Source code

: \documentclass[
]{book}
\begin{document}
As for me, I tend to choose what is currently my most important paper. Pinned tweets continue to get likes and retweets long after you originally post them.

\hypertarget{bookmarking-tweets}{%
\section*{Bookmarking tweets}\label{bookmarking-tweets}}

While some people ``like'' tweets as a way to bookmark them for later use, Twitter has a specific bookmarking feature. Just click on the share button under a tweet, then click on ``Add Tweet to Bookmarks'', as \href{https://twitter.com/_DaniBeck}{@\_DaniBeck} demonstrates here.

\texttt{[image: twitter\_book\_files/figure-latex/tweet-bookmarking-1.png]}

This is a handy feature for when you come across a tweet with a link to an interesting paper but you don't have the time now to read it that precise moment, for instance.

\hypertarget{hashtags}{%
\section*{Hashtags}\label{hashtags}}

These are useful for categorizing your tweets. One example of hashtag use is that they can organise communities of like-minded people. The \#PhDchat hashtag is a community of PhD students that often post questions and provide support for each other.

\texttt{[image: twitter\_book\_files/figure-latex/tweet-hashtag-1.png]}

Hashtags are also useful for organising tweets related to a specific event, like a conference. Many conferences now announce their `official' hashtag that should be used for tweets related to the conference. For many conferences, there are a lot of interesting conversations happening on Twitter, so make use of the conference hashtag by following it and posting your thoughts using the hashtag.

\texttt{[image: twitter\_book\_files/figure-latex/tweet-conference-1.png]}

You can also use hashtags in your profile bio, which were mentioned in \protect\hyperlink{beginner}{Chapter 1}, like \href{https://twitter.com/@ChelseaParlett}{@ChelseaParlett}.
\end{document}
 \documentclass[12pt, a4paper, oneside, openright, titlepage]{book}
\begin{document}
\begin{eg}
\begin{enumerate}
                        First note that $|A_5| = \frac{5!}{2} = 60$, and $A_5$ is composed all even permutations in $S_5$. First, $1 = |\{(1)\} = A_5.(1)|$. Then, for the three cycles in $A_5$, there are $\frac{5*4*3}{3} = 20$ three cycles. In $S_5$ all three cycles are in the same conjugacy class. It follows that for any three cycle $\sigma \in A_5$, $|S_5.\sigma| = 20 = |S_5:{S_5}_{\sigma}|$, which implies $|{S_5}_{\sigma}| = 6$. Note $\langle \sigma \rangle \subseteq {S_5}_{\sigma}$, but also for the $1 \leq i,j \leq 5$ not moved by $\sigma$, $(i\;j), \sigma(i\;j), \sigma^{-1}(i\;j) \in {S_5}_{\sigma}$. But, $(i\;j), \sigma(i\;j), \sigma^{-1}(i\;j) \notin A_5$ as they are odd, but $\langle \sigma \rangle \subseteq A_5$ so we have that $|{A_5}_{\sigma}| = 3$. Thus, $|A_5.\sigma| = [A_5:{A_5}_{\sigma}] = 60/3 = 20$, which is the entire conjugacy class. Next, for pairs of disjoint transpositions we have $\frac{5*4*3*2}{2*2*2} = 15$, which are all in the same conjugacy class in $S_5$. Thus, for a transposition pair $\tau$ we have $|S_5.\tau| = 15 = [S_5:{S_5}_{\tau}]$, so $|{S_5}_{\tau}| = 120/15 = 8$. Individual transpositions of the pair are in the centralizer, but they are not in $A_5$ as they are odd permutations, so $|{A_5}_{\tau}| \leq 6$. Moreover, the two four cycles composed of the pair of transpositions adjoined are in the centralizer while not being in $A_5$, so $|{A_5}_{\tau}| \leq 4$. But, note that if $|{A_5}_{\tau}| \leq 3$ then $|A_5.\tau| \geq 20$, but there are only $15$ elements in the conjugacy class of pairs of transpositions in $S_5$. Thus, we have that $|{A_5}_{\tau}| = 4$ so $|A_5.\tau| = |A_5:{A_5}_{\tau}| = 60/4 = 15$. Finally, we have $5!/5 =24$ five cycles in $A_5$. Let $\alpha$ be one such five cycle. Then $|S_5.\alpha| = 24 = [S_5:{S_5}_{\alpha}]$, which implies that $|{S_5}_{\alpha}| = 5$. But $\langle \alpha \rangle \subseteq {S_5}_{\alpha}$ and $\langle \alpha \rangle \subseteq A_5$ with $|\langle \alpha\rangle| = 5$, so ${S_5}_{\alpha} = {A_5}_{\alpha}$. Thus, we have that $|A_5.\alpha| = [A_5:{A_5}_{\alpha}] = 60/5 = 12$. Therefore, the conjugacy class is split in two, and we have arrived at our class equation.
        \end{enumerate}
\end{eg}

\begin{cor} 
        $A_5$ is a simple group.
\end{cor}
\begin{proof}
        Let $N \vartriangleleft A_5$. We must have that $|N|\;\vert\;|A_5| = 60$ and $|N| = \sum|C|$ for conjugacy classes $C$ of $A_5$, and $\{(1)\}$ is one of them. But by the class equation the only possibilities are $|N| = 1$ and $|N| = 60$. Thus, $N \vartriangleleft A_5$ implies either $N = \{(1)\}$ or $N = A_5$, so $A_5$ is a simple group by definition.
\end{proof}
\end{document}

* * *

● **What needs to be done**
Lines holding the word "latex" are the answer; copy each one from the records above.

● **Solution**
\texttt{[image: twitter\_book\_files/figure-latex/tweet-bookmarking-1.png]}
\texttt{[image: twitter\_book\_files/figure-latex/tweet-hashtag-1.png]}
\texttt{[image: twitter\_book\_files/figure-latex/tweet-conference-1.png]}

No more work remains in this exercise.